Scalability opportunities. Scaling allows companies to take control of their system performance and storage bandwidth, which optimizes the usage of resources and saves money. Depending on the type of scaling used by vendors (horizontal or vertical), you will either add more machines to your pool of resources or add more power such as CPU or RAM to your existing system to meet your needs.
Offered security measures. From keeping a data warehouse compliant with the required data protection regulations to providing advanced user access management, a vendor you choose must employ all the needed measures to protect sensitive data.
Third-party integration support. Data warehouses often integrate with other systems. It is a good idea to check if it is possible to integrate a particular DW with your existing software tools as it can speed up the process of data migration into the cloud.

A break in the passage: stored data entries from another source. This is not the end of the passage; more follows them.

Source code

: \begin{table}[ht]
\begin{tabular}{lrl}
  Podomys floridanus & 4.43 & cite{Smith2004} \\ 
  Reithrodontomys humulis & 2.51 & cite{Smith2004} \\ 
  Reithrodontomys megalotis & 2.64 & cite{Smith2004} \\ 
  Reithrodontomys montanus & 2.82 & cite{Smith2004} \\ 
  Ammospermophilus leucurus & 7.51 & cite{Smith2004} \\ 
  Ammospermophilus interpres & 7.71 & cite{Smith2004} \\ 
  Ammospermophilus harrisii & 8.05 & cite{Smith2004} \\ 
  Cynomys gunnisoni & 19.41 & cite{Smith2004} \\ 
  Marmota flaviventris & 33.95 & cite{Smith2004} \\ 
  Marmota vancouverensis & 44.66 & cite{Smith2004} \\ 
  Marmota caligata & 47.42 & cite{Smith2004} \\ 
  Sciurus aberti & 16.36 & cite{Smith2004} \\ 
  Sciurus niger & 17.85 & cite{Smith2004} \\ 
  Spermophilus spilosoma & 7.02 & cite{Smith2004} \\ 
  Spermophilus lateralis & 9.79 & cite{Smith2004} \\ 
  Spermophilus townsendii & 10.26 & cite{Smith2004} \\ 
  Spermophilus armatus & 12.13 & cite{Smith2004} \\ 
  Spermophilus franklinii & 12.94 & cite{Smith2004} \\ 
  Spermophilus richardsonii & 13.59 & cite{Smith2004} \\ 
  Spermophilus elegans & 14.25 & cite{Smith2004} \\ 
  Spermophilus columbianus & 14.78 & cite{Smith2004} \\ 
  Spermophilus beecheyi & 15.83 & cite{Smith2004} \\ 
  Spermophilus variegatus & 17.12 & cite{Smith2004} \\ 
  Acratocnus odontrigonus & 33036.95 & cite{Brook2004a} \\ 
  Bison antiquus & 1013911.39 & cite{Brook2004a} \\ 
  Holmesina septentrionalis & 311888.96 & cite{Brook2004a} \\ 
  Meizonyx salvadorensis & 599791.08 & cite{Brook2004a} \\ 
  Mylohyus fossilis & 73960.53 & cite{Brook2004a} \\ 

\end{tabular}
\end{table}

Data loading. It’s a good thing to learn what types of data injection and what access methods the solution provides. Will it be possible to ingest data in real-time or in batches? Since we are comparing top providers on the market, they all have powerful data loading capabilities, including streaming data.
Support for data backup and recovery. To minimize worries about your data, it is better to ask your vendor what disaster recovery and data backup measures they provide upfront.
Deployment scenarios. Based on business needs and budget, companies have to decide which deployment option suits them best: on-premise, cloud, or hybrid. What’s more, the ease of data warehouse deployment and its further use also should be taken into account.
Implementation process. Each company has its own needs and available resources. Consequently, the service implementation process is one of the determining factors for a business. What configuration opportunities does each solution offer? Is it easy or difficult to implement? Is it time-consuming? What specialists are required to handle a data warehouse and what would their expertise level have to be? Remember that all of the warehouse products available require some technical expertise to run, including data engineering and, in some cases, DevOps.
Price. Find out if a vendor offers a free trial to test the waters before a purchase. Is it a flat-rate or on-demand model? Also, be attentive as some packages don’t include all the functionality.
Snowflake: for corporations in search of the easy deployment and configuration
Initially built on top of AWS (Amazon Web Services), Snowflake is an all-inclusive cloud data warehouse for structured and semi-structured data provided as Software-as-a-Service (SaaS). As a customer, you don’t need to select, install, or manage any virtual or physical hardware, except for configuring the size and number of compute clusters. The rest of the maintenance duties are carried by Snowflake, which makes this solution practically serverless. Unlike traditional warehousing offerings, Snowflake provides more flexible, faster, and easier-to-use data storage and analytic solutions.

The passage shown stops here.